Department of Microbiology and Physiological Systems; Program in Molecular Medicine
BACKGROUND: Cells respond to numerous internal and external stresses, such as heat, cold, oxidative stress, DNA damage, and osmotic pressure changes. In most cases, the primary response to stress is transcriptional induction of genes that assist the cells in tolerating the stress and facilitate the repair of the cellular damage. However, when the transcription machinery itself is stressed, responding by such standard mechanisms may not be possible.
RESULTS: In this study, we demonstrate that depletion or inactivation of RNA polymerase II (RNAPII) changes the preferred polyadenylation site usage for several transcripts, and leads to increased transcription of a specific subset of genes. Surprisingly, depletion of RNA polymerase I (RNAPI) also promotes altered polyadenylation site usage, while depletion of RNA polymerase III (RNAPIII) does not appear to have an impact.

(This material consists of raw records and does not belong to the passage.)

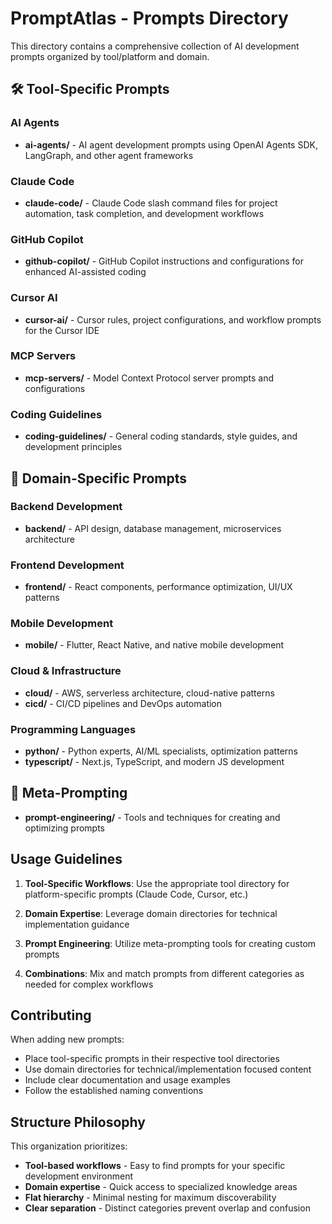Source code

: # PromptAtlas - Prompts Directory

This directory contains a comprehensive collection of AI development prompts organized by tool/platform and domain.

## 🛠️ Tool-Specific Prompts

### AI Agents
- **ai-agents/** - AI agent development prompts using OpenAI Agents SDK, LangGraph, and other agent frameworks

### Claude Code
- **claude-code/** - Claude Code slash command files for project automation, task completion, and development workflows

### GitHub Copilot  
- **github-copilot/** - GitHub Copilot instructions and configurations for enhanced AI-assisted coding

### Cursor AI
- **cursor-ai/** - Cursor rules, project configurations, and workflow prompts for the Cursor IDE

### MCP Servers
- **mcp-servers/** - Model Context Protocol server prompts and configurations

### Coding Guidelines
- **coding-guidelines/** - General coding standards, style guides, and development principles

## 🎯 Domain-Specific Prompts

### Backend Development
- **backend/** - API design, database management, microservices architecture

### Frontend Development  
- **frontend/** - React components, performance optimization, UI/UX patterns

### Mobile Development
- **mobile/** - Flutter, React Native, and native mobile development

### Cloud & Infrastructure
- **cloud/** - AWS, serverless architecture, cloud-native patterns
- **cicd/** - CI/CD pipelines and DevOps automation

### Programming Languages
- **python/** - Python experts, AI/ML specialists, optimization patterns
- **typescript/** - Next.js, TypeScript, and modern JS development

## 🧠 Meta-Prompting
- **prompt-engineering/** - Tools and techniques for creating and optimizing prompts

## Usage Guidelines

1. **Tool-Specific Workflows**: Use the appropriate tool directory for platform-specific prompts (Claude Code, Cursor, etc.)

2. **Domain Expertise**: Leverage domain directories for technical implementation guidance

3. **Prompt Engineering**: Utilize meta-prompting tools for creating custom prompts

4. **Combinations**: Mix and match prompts from different categories as needed for complex workflows

## Contributing

When adding new prompts:
- Place tool-specific prompts in their respective tool directories
- Use domain directories for technical/implementation focused content  
- Include clear documentation and usage examples
- Follow the established naming conventions

## Structure Philosophy

This organization prioritizes:
- **Tool-based workflows** - Easy to find prompts for your specific development environment
- **Domain expertise** - Quick access to specialized knowledge areas
- **Flat hierarchy** - Minimal nesting for maximum discoverability
- **Clear separation** - Distinct categories prevent overlap and confusion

CONCLUSIONS: Our results demonstrate that stressing the transcription machinery by depleting either RNAPI or RNAPII leads to a novel transcriptional response that results in induction of specific mRNAs and altered polyadenylation of many of the induced transcripts.
Altered polyadenylation preference, RNA polymerase depletion, Transcription, Transcriptional stress, mRNA induction
DOI of Published Version
BMC Mol Biol. 2016 Aug 30;17(1):20. doi: 10.1186/s12867-016-0074-8. Link to article on publisher's site
BMC molecular biology
Yu, Lijian; Rege, Mayuri; Peterson, Craig L.; and Volkert, Michael R., "RNA polymerase II depletion promotes transcription of alternative mRNA species" (2016). Open Access Articles. 2920.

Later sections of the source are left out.